** TASK TO CARRY OUT **
Beginning with the line that contains "- Fix typo in" in the material below, print each line exactly until the line that contains "### Refactor" has been printed, then stop.

RECORD SET Block Start

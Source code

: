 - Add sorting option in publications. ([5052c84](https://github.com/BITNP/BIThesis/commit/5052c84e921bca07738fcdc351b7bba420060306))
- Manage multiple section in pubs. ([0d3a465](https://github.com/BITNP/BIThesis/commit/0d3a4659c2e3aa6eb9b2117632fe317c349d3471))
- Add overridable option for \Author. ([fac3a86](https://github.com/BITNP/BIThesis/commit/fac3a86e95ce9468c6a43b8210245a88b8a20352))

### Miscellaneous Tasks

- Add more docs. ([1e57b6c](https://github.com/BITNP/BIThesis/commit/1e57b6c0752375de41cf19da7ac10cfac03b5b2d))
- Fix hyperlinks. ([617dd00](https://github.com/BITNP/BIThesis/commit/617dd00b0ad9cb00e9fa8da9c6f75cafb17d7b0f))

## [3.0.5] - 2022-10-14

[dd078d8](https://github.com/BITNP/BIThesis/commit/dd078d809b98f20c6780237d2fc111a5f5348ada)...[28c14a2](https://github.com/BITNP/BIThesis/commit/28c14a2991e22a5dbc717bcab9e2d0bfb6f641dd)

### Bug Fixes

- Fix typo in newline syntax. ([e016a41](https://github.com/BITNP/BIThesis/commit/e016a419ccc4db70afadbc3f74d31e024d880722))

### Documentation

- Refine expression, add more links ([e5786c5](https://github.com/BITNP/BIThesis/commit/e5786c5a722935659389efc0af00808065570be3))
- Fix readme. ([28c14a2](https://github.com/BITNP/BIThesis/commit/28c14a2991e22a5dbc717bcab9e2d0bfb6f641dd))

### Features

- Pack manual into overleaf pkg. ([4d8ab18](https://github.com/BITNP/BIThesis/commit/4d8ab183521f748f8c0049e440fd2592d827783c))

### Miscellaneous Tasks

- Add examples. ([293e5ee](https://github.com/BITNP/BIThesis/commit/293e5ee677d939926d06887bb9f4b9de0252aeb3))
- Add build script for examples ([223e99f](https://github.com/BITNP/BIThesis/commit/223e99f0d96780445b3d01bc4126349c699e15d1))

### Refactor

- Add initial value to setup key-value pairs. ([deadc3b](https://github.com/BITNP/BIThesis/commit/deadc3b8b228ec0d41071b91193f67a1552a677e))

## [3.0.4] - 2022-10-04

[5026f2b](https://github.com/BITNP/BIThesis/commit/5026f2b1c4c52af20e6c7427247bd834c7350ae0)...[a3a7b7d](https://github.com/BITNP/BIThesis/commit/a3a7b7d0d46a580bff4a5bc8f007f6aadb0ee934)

RECORD SET Block End

** EXERCISE OUTPUT **
- Fix typo in newline syntax. ([e016a41](https://github.com/BITNP/BIThesis/commit/e016a419ccc4db70afadbc3f74d31e024d880722))

### Documentation

- Refine expression, add more links ([e5786c5](https://github.com/BITNP/BIThesis/commit/e5786c5a722935659389efc0af00808065570be3))
- Fix readme. ([28c14a2](https://github.com/BITNP/BIThesis/commit/28c14a2991e22a5dbc717bcab9e2d0bfb6f641dd))

### Features

- Pack manual into overleaf pkg. ([4d8ab18](https://github.com/BITNP/BIThesis/commit/4d8ab183521f748f8c0049e440fd2592d827783c))

### Miscellaneous Tasks

- Add examples. ([293e5ee](https://github.com/BITNP/BIThesis/commit/293e5ee677d939926d06887bb9f4b9de0252aeb3))
- Add build script for examples ([223e99f](https://github.com/BITNP/BIThesis/commit/223e99f0d96780445b3d01bc4126349c699e15d1))

### Refactor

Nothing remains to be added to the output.